Repeat the whole listing, keeping each line as it is.
--- DATASET Enclosed Below ---
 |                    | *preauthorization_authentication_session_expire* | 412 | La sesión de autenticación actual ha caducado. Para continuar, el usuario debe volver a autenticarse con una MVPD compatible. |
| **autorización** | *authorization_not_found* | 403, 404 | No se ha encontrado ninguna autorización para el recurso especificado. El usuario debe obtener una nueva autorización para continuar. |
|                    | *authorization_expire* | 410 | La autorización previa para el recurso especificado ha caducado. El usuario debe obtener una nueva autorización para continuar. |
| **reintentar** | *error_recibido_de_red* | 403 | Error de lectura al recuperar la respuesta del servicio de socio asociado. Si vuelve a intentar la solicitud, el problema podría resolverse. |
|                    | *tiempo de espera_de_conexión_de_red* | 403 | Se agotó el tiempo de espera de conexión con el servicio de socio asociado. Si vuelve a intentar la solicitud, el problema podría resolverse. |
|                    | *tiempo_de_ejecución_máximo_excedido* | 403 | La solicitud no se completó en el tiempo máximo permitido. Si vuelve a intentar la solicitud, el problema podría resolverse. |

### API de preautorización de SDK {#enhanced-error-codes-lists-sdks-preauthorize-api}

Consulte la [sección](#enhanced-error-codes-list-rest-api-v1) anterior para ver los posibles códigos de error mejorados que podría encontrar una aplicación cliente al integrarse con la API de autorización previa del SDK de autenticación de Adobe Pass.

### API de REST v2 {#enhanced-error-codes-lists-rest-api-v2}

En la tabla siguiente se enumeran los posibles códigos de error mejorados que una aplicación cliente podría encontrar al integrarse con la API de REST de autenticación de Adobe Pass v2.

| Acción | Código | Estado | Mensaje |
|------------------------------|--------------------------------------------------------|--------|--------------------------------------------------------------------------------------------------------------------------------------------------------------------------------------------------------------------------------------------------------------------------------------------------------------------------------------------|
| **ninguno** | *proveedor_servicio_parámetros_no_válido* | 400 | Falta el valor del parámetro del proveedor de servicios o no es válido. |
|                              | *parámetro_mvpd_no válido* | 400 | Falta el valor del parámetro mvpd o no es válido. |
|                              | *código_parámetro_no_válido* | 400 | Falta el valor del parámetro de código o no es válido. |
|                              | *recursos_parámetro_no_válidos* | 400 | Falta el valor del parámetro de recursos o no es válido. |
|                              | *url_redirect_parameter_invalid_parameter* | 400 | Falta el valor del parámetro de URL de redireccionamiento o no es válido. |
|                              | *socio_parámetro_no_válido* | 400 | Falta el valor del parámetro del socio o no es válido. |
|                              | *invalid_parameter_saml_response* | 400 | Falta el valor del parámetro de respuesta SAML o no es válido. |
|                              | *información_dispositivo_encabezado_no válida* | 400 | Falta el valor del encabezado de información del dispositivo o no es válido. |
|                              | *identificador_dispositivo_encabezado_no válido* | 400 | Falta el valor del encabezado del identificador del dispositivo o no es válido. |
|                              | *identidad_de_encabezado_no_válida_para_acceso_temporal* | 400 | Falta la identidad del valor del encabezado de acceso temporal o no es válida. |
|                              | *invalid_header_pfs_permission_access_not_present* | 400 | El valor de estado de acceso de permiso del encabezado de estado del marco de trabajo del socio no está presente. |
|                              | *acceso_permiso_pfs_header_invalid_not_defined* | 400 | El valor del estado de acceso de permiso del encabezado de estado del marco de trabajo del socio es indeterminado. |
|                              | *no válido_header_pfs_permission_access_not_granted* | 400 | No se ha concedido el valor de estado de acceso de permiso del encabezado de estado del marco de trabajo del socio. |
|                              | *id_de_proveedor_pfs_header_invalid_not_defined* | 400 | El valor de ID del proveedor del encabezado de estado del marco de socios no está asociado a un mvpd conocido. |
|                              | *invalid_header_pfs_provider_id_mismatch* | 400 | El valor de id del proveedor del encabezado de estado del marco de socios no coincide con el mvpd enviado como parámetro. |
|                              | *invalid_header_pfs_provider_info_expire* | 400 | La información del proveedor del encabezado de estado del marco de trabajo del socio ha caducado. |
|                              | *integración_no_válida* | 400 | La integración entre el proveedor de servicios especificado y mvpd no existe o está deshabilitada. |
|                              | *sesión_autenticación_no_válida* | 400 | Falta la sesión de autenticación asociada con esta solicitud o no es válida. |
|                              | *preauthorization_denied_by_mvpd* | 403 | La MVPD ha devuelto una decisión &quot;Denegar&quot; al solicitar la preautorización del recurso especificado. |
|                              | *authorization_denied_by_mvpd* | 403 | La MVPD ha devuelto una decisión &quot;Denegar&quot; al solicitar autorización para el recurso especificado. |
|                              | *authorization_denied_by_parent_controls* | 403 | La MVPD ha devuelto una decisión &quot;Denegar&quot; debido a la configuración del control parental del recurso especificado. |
--- End of Enclosed DATASET ---
### RESPONSE TO THIS TASK
 |                    | *preauthorization_authentication_session_expire* | 412 | La sesión de autenticación actual ha caducado. Para continuar, el usuario debe volver a autenticarse con una MVPD compatible. |
| **autorización** | *authorization_not_found* | 403, 404 | No se ha encontrado ninguna autorización para el recurso especificado. El usuario debe obtener una nueva autorización para continuar. |
|                    | *authorization_expire* | 410 | La autorización previa para el recurso especificado ha caducado. El usuario debe obtener una nueva autorización para continuar. |
| **reintentar** | *error_recibido_de_red* | 403 | Error de lectura al recuperar la respuesta del servicio de socio asociado. Si vuelve a intentar la solicitud, el problema podría resolverse. |
|                    | *tiempo de espera_de_conexión_de_red* | 403 | Se agotó el tiempo de espera de conexión con el servicio de socio asociado. Si vuelve a intentar la solicitud, el problema podría resolverse. |
|                    | *tiempo_de_ejecución_máximo_excedido* | 403 | La solicitud no se completó en el tiempo máximo permitido. Si vuelve a intentar la solicitud, el problema podría resolverse. |

### API de preautorización de SDK {#enhanced-error-codes-lists-sdks-preauthorize-api}

Consulte la [sección](#enhanced-error-codes-list-rest-api-v1) anterior para ver los posibles códigos de error mejorados que podría encontrar una aplicación cliente al integrarse con la API de autorización previa del SDK de autenticación de Adobe Pass.

### API de REST v2 {#enhanced-error-codes-lists-rest-api-v2}

En la tabla siguiente se enumeran los posibles códigos de error mejorados que una aplicación cliente podría encontrar al integrarse con la API de REST de autenticación de Adobe Pass v2.

| Acción | Código | Estado | Mensaje |
|------------------------------|--------------------------------------------------------|--------|--------------------------------------------------------------------------------------------------------------------------------------------------------------------------------------------------------------------------------------------------------------------------------------------------------------------------------------------|
| **ninguno** | *proveedor_servicio_parámetros_no_válido* | 400 | Falta el valor del parámetro del proveedor de servicios o no es válido. |
|                              | *parámetro_mvpd_no válido* | 400 | Falta el valor del parámetro mvpd o no es válido. |
|                              | *código_parámetro_no_válido* | 400 | Falta el valor del parámetro de código o no es válido. |
|                              | *recursos_parámetro_no_válidos* | 400 | Falta el valor del parámetro de recursos o no es válido. |
|                              | *url_redirect_parameter_invalid_parameter* | 400 | Falta el valor del parámetro de URL de redireccionamiento o no es válido. |
|                              | *socio_parámetro_no_válido* | 400 | Falta el valor del parámetro del socio o no es válido. |
|                              | *invalid_parameter_saml_response* | 400 | Falta el valor del parámetro de respuesta SAML o no es válido. |
|                              | *información_dispositivo_encabezado_no válida* | 400 | Falta el valor del encabezado de información del dispositivo o no es válido. |
|                              | *identificador_dispositivo_encabezado_no válido* | 400 | Falta el valor del encabezado del identificador del dispositivo o no es válido. |
|                              | *identidad_de_encabezado_no_válida_para_acceso_temporal* | 400 | Falta la identidad del valor del encabezado de acceso temporal o no es válida. |
|                              | *invalid_header_pfs_permission_access_not_present* | 400 | El valor de estado de acceso de permiso del encabezado de estado del marco de trabajo del socio no está presente. |
|                              | *acceso_permiso_pfs_header_invalid_not_defined* | 400 | El valor del estado de acceso de permiso del encabezado de estado del marco de trabajo del socio es indeterminado. |
|                              | *no válido_header_pfs_permission_access_not_granted* | 400 | No se ha concedido el valor de estado de acceso de permiso del encabezado de estado del marco de trabajo del socio. |
|                              | *id_de_proveedor_pfs_header_invalid_not_defined* | 400 | El valor de ID del proveedor del encabezado de estado del marco de socios no está asociado a un mvpd conocido. |
|                              | *invalid_header_pfs_provider_id_mismatch* | 400 | El valor de id del proveedor del encabezado de estado del marco de socios no coincide con el mvpd enviado como parámetro. |
|                              | *invalid_header_pfs_provider_info_expire* | 400 | La información del proveedor del encabezado de estado del marco de trabajo del socio ha caducado. |
|                              | *integración_no_válida* | 400 | La integración entre el proveedor de servicios especificado y mvpd no existe o está deshabilitada. |
|                              | *sesión_autenticación_no_válida* | 400 | Falta la sesión de autenticación asociada con esta solicitud o no es válida. |
|                              | *preauthorization_denied_by_mvpd* | 403 | La MVPD ha devuelto una decisión &quot;Denegar&quot; al solicitar la preautorización del recurso especificado. |
|                              | *authorization_denied_by_mvpd* | 403 | La MVPD ha devuelto una decisión &quot;Denegar&quot; al solicitar autorización para el recurso especificado. |
|                              | *authorization_denied_by_parent_controls* | 403 | La MVPD ha devuelto una decisión &quot;Denegar&quot; debido a la configuración del control parental del recurso especificado. |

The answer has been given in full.